Top of INPUT RECORDS
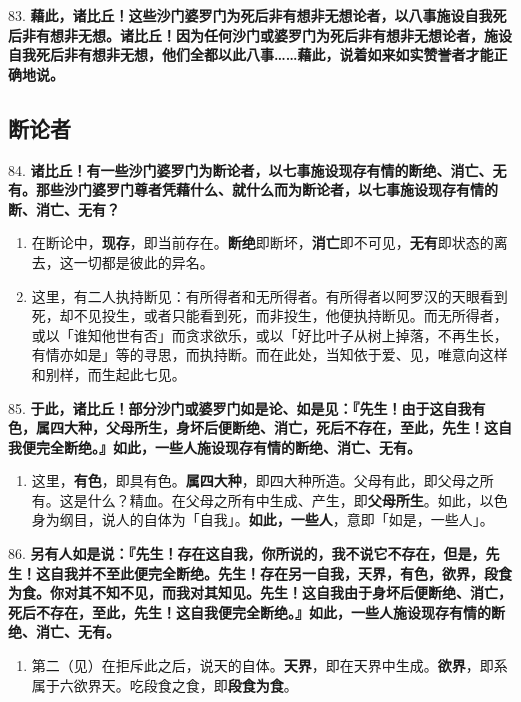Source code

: {\Large 83.} \textbf{藉此，诸比丘！这些沙门婆罗门为死后非有想非无想论者，以八事施设自我死后非有想非无想。诸比丘！因为任何沙门或婆罗门为死后非有想非无想论者，施设自我死后非有想非无想，他们全都以此八事……藉此，说着如来如实赞誉者才能正确地说。}

\subsection{断论者}

{\Large 84.} \textbf{诸比丘！有一些沙门婆罗门为断论者，以七事施设现存有情的断绝、消亡、无有。那些沙门婆罗门尊者凭藉什么、就什么而为断论者，以七事施设现存有情的断、消亡、无有？}

\begin{enumerate}\item 在断论中，\textbf{现存}，即当前存在。\textbf{断绝}即断坏，\textbf{消亡}即不可见，\textbf{无有}即状态的离去，这一切都是彼此的异名。
\item 这里，有二人执持断见：有所得者和无所得者。有所得者以阿罗汉的天眼看到死，却不见投生，或者只能看到死，而非投生，他便执持断见。而无所得者，或以「谁知他世有否」而贪求欲乐，或以「好比叶子从树上掉落，不再生长，有情亦如是」等的寻思，而执持断。而在此处，当知依于爱、见，唯意向这样和别样，而生起此七见。\end{enumerate}

{\Large 85.} \textbf{于此，诸比丘！部分沙门或婆罗门如是论、如是见：『先生！由于这自我有色，属四大种，父母所生，身坏后便断绝、消亡，死后不存在，至此，先生！这自我便完全断绝。』如此，一些人施设现存有情的断绝、消亡、无有。}

\begin{enumerate}\item 这里，\textbf{有色}，即具有色。\textbf{属四大种}，即四大种所造。父母有此，即父母之所有。这是什么？精血。在父母之所有中生成、产生，即\textbf{父母所生}。如此，以色身为纲目，说人的自体为「自我」。\textbf{如此，一些人}，意即「如是，一些人」。\end{enumerate}

{\Large 86.} \textbf{另有人如是说：『先生！存在这自我，你所说的，我不说它不存在，但是，先生！这自我并不至此便完全断绝。先生！存在另一自我，天界，有色，欲界，段食为食。你对其不知不见，而我对其知见。先生！这自我由于身坏后便断绝、消亡，死后不存在，至此，先生！这自我便完全断绝。』如此，一些人施设现存有情的断绝、消亡、无有。}

\begin{enumerate}\item 第二（见）在拒斥此之后，说天的自体。\textbf{天界}，即在天界中生成。\textbf{欲界}，即系属于六欲界天。吃段食之食，即\textbf{段食为食}。\end{enumerate}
Bottom of INPUT RECORDS
- PROBLEM STATEMENT: Search the records line by line for the word "这自我便完全断绝" and copy every line where it appears.

- WRITTEN ANSWER:
{\Large 85.} \textbf{于此，诸比丘！部分沙门或婆罗门如是论、如是见：『先生！由于这自我有色，属四大种，父母所生，身坏后便断绝、消亡，死后不存在，至此，先生！这自我便完全断绝。』如此，一些人施设现存有情的断绝、消亡、无有。}
{\Large 86.} \textbf{另有人如是说：『先生！存在这自我，你所说的，我不说它不存在，但是，先生！这自我并不至此便完全断绝。先生！存在另一自我，天界，有色，欲界，段食为食。你对其不知不见，而我对其知见。先生！这自我由于身坏后便断绝、消亡，死后不存在，至此，先生！这自我便完全断绝。』如此，一些人施设现存有情的断绝、消亡、无有。}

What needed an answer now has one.